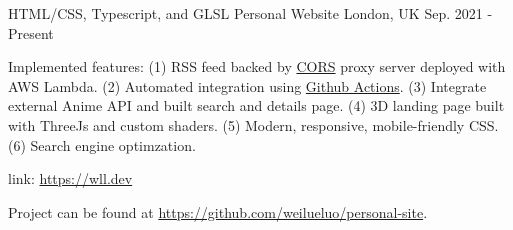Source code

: 

\begin{cventries}


  \cventry
    {HTML/CSS, Typescript, and GLSL} %
    {Personal Website} %
    {London, UK} %
    {Sep. 2021 - Present} %
    {
      \begin{cvitems} %
        \item {Implemented features: (1) RSS feed backed by \href{https://developer.mozilla.org/en-US/docs/Web/HTTP/CORS}{CORS} proxy server deployed with AWS Lambda. (2) Automated integration using \href{https://github.com/features/actions}{Github Actions}. (3) Integrate external Anime API and built search and details page. (4) 3D landing page built with ThreeJs and custom shaders. (5) Modern, responsive, mobile-friendly CSS. (6) Search engine optimzation.}
        \item {link: \href{https://wll.dev}{https://wll.dev}}
        \item {Project can be found at \href{https://github.com/weilueluo/personal-site}{https://github.com/weilueluo/personal-site}.}
      \end{cvitems}
    }


\end{cventries}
-=-=-=-=-
What is needed is an exact transcription of every entry, minus the pictures.

OUTPUT FOR THIS EXERCISE:
Source code

: 

\begin{cventries}


  \cventry
    {HTML/CSS, Typescript, and GLSL} %
    {Personal Website} %
    {London, UK} %
    {Sep. 2021 - Present} %
    {
      \begin{cvitems} %
        \item {Implemented features: (1) RSS feed backed by \href{https://developer.mozilla.org/en-US/docs/Web/HTTP/CORS}{CORS} proxy server deployed with AWS Lambda. (2) Automated integration using \href{https://github.com/features/actions}{Github Actions}. (3) Integrate external Anime API and built search and details page. (4) 3D landing page built with ThreeJs and custom shaders. (5) Modern, responsive, mobile-friendly CSS. (6) Search engine optimzation.}
        \item {link: \href{https://wll.dev}{https://wll.dev}}
        \item {Project can be found at \href{https://github.com/weilueluo/personal-site}{https://github.com/weilueluo/personal-site}.}
      \end{cvitems}
    }


\end{cventries}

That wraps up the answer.